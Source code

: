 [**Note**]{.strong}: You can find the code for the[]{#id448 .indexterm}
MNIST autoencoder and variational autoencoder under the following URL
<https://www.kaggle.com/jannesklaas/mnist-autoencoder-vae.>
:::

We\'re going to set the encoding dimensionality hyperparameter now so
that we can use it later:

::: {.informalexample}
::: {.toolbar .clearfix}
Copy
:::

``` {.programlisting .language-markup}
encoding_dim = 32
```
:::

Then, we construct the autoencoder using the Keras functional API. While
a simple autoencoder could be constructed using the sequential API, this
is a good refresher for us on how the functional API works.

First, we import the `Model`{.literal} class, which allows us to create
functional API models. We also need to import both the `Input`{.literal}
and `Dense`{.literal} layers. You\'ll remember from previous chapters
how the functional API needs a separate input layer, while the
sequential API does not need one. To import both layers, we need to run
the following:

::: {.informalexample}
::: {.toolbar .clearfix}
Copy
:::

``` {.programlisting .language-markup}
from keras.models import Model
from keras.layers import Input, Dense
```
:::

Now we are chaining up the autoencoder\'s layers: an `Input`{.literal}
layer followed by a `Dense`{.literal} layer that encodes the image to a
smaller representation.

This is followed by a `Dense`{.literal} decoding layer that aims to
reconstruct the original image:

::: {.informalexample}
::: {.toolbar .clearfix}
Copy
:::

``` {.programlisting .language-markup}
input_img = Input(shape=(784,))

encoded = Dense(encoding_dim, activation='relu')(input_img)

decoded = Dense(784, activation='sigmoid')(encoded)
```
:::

» Work request:
Exactly as given, restate all the lines above.

» Result of this exercise:
Source code

: [**Note**]{.strong}: You can find the code for the[]{#id448 .indexterm}
MNIST autoencoder and variational autoencoder under the following URL
<https://www.kaggle.com/jannesklaas/mnist-autoencoder-vae.>
:::

We\'re going to set the encoding dimensionality hyperparameter now so
that we can use it later:

::: {.informalexample}
::: {.toolbar .clearfix}
Copy
:::

``` {.programlisting .language-markup}
encoding_dim = 32
```
:::

Then, we construct the autoencoder using the Keras functional API. While
a simple autoencoder could be constructed using the sequential API, this
is a good refresher for us on how the functional API works.

First, we import the `Model`{.literal} class, which allows us to create
functional API models. We also need to import both the `Input`{.literal}
and `Dense`{.literal} layers. You\'ll remember from previous chapters
how the functional API needs a separate input layer, while the
sequential API does not need one. To import both layers, we need to run
the following:

::: {.informalexample}
::: {.toolbar .clearfix}
Copy
:::

``` {.programlisting .language-markup}
from keras.models import Model
from keras.layers import Input, Dense
```
:::

Now we are chaining up the autoencoder\'s layers: an `Input`{.literal}
layer followed by a `Dense`{.literal} layer that encodes the image to a
smaller representation.

This is followed by a `Dense`{.literal} decoding layer that aims to
reconstruct the original image:

::: {.informalexample}
::: {.toolbar .clearfix}
Copy
:::

``` {.programlisting .language-markup}
input_img = Input(shape=(784,))

encoded = Dense(encoding_dim, activation='relu')(input_img)

decoded = Dense(784, activation='sigmoid')(encoded)
```
:::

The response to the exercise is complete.